How to complete this task:
Beginning with the line that includes "iOS App 是面向终端用户的产品，因此衡量启动的最终标准还是要从用户视角出发。" and ending with the last line of the listing below, write out each line exactly, with no other output.

Extracted entries:
*** Block opens ***

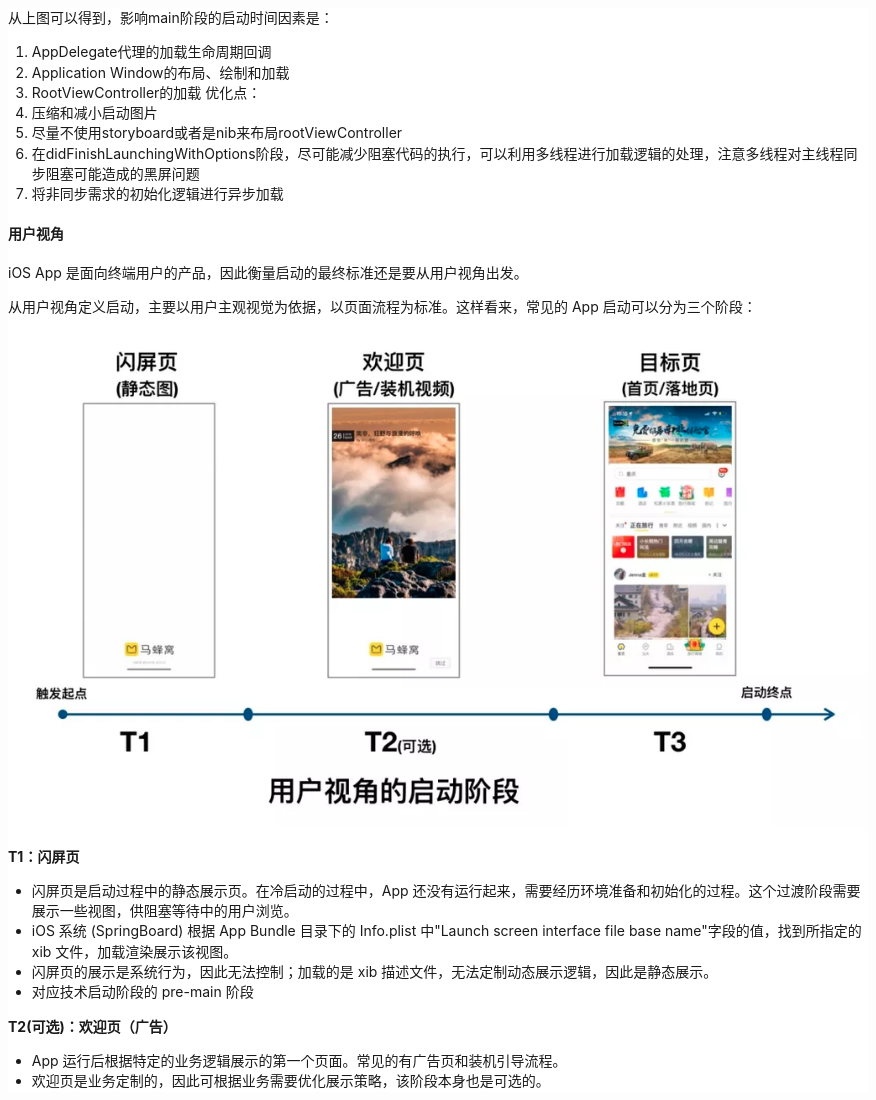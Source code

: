 从上图可以得到，影响main阶段的启动时间因素是：

1. AppDelegate代理的加载生命周期回调
2. Application Window的布局、绘制和加载
3. RootViewController的加载 优化点：
4. 压缩和减小启动图片
5. 尽量不使用storyboard或者是nib来布局rootViewController
6. 在didFinishLaunchingWithOptions阶段，尽可能减少阻塞代码的执行，可以利用多线程进行加载逻辑的处理，注意多线程对主线程同步阻塞可能造成的黑屏问题
7. 将非同步需求的初始化逻辑进行异步加载

#### 用户视角

iOS App 是面向终端用户的产品，因此衡量启动的最终标准还是要从用户视角出发。

从用户视角定义启动，主要以用户主观视觉为依据，以页面流程为标准。这样看来，常见的 App 启动可以分为三个阶段：

![](../.gitbook/assets/image%20%285%29.png)

**T1：闪屏页**

* 闪屏页是启动过程中的静态展示页。在冷启动的过程中，App 还没有运行起来，需要经历环境准备和初始化的过程。这个过渡阶段需要展示一些视图，供阻塞等待中的用户浏览。
* iOS 系统 \(SpringBoard\) 根据 App Bundle 目录下的 Info.plist 中"Launch screen interface file base name"字段的值，找到所指定的 xib 文件，加载渲染展示该视图。
* 闪屏页的展示是系统行为，因此无法控制；加载的是 xib 描述文件，无法定制动态展示逻辑，因此是静态展示。
* 对应技术启动阶段的 pre-main 阶段

**T2\(可选\)：欢迎页（广告）**

* App 运行后根据特定的业务逻辑展示的第一个页面。常见的有广告页和装机引导流程。
* 欢迎页是业务定制的，因此可根据业务需要优化展示策略，该阶段本身也是可选的。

*** Block closes ***

Written answer:
iOS App 是面向终端用户的产品，因此衡量启动的最终标准还是要从用户视角出发。

从用户视角定义启动，主要以用户主观视觉为依据，以页面流程为标准。这样看来，常见的 App 启动可以分为三个阶段：

![](../.gitbook/assets/image%20%285%29.png)

**T1：闪屏页**

* 闪屏页是启动过程中的静态展示页。在冷启动的过程中，App 还没有运行起来，需要经历环境准备和初始化的过程。这个过渡阶段需要展示一些视图，供阻塞等待中的用户浏览。
* iOS 系统 \(SpringBoard\) 根据 App Bundle 目录下的 Info.plist 中"Launch screen interface file base name"字段的值，找到所指定的 xib 文件，加载渲染展示该视图。
* 闪屏页的展示是系统行为，因此无法控制；加载的是 xib 描述文件，无法定制动态展示逻辑，因此是静态展示。
* 对应技术启动阶段的 pre-main 阶段

**T2\(可选\)：欢迎页（广告）**

* App 运行后根据特定的业务逻辑展示的第一个页面。常见的有广告页和装机引导流程。
* 欢迎页是业务定制的，因此可根据业务需要优化展示策略，该阶段本身也是可选的。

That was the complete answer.